(a) The articles of incorporation must set forth:
(1) A corporate name for the corporation that satisfies the requirements of Section 79-4-4.01;
(2) The number of shares the corporation is authorized to issue and any information concerning the authorized shares as required by Section 79-4-6.01;
(3) The street address of the corporation’s initial registered office and the name of its initial registered agent at that office; and
(4) The name and address of each incorporator.

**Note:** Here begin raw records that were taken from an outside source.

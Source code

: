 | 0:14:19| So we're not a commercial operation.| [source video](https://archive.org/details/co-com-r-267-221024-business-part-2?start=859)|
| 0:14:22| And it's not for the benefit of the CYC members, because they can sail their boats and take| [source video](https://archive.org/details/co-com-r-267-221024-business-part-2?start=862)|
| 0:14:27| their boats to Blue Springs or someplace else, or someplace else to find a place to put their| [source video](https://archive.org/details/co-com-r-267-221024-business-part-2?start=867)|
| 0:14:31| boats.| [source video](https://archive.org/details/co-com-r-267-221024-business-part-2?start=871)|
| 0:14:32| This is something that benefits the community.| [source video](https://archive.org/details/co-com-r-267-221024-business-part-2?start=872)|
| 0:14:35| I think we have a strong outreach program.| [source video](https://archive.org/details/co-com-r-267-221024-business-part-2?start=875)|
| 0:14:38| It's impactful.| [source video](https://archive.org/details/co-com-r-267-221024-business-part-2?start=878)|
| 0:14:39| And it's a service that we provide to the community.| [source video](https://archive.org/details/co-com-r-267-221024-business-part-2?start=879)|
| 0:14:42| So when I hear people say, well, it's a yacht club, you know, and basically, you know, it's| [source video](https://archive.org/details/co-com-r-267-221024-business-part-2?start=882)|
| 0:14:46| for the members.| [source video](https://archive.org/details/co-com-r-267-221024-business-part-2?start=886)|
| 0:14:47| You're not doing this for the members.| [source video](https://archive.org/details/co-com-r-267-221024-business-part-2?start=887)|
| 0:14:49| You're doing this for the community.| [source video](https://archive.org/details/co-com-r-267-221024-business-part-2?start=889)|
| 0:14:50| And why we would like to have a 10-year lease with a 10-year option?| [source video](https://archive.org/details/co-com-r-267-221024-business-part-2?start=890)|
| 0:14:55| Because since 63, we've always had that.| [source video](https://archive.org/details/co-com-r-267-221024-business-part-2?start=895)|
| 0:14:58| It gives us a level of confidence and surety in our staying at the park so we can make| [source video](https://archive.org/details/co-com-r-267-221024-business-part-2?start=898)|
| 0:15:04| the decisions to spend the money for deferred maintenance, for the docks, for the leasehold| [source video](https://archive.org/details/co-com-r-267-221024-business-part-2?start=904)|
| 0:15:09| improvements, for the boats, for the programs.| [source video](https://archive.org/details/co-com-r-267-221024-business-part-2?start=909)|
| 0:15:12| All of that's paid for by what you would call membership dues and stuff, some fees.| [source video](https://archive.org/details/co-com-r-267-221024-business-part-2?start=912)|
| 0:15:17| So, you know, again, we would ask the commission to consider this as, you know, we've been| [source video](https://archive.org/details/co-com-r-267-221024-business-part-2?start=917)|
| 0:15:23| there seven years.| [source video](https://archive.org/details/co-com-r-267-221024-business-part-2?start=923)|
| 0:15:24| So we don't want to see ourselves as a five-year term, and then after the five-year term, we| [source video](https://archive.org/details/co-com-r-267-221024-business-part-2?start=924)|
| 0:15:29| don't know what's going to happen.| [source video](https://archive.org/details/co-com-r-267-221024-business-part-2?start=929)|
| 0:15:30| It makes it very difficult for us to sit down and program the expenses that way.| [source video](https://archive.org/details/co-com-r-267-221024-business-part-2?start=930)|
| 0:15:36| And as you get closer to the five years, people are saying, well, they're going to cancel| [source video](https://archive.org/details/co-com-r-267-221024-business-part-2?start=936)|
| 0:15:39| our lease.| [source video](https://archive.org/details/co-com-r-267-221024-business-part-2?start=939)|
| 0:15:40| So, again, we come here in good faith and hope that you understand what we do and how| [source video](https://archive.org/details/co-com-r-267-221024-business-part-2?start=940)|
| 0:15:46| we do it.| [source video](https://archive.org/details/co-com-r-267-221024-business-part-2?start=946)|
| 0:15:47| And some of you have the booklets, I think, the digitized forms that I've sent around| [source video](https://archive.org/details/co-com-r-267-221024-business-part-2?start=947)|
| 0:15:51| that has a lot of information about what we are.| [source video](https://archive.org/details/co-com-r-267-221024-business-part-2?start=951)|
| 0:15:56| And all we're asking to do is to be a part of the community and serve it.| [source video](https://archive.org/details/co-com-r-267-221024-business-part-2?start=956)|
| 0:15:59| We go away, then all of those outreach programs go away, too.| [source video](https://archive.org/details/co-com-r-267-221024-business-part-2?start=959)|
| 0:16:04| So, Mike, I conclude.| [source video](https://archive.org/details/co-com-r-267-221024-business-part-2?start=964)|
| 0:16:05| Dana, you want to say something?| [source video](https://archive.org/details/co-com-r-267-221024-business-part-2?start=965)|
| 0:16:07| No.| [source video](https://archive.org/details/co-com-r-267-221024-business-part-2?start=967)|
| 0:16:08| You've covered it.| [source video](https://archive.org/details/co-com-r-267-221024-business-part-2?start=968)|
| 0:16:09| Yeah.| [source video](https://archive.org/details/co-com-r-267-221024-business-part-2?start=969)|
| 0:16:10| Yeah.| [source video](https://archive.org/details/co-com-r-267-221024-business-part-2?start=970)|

(b) The articles of incorporation may set forth:
(1) The names and addresses of the individuals who are to serve as the initial directors;
(2) Provisions not inconsistent with law regarding:
(i) The purpose or purposes for which the corporation is organized;
(ii) Managing the business and regulating the affairs of the corporation;
(iii) Defining, limiting and regulating the powers of the corporation, its board of directors and shareholders; and
(iv) A par value for authorized shares or classes of shares;
(3) Any provision that under Section 79-4-1.01 et seq. is required or permitted to be set forth in the bylaws;
(4) A provision eliminating or limiting the liability of a director to the corporation or its shareholders for money damages for any action taken, or any failure to take any action, as a director, except liability for:
(i) The amount of a financial benefit received by a director to which he is not entitled;
(ii) An intentional infliction of harm on the corporation or the shareholders;
(iii) A violation of Section 79-4-8.33; or
(iv) An intentional violation of criminal law; and
(5) A provision permitting or making obligatory indemnification of a director for liability as defined in Section 79-4-8.50(5) to any person for any action taken, or any failure to take any action, as a director, except liability for:
(i) Receipt of a financial benefit to which he is not entitled;
(ii) An intentional infliction of harm on the corporation or its shareholders;
(iii) A violation of Section 79-4-8.33; or
(iv) An intentional violation of criminal law.
(6) A provision or reference to a provision in the corporation’s bylaws that requires derivative proceedings under Section 79-4-7.41(1) or any other internal corporate claim that is based upon a current or former director’s or officer’s violation of a duty to be brought in the appropriate court of the county where the corporation’s principal office is located, consistent with applicable law and jurisdictional requirements.
(c) The articles of incorporation need not set forth any of the corporate powers enumerated in Section 79-4-1.01 et seq.
(d) For the purposes of this section, a “director” shall include any person vested with the discretion or powers of a director under Section 79-4-7.32.
(e) Provisions of the articles of incorporation may be made dependent upon facts objectively ascertainable outside the articles of incorporation in accordance with Section 79-4-1.20(k).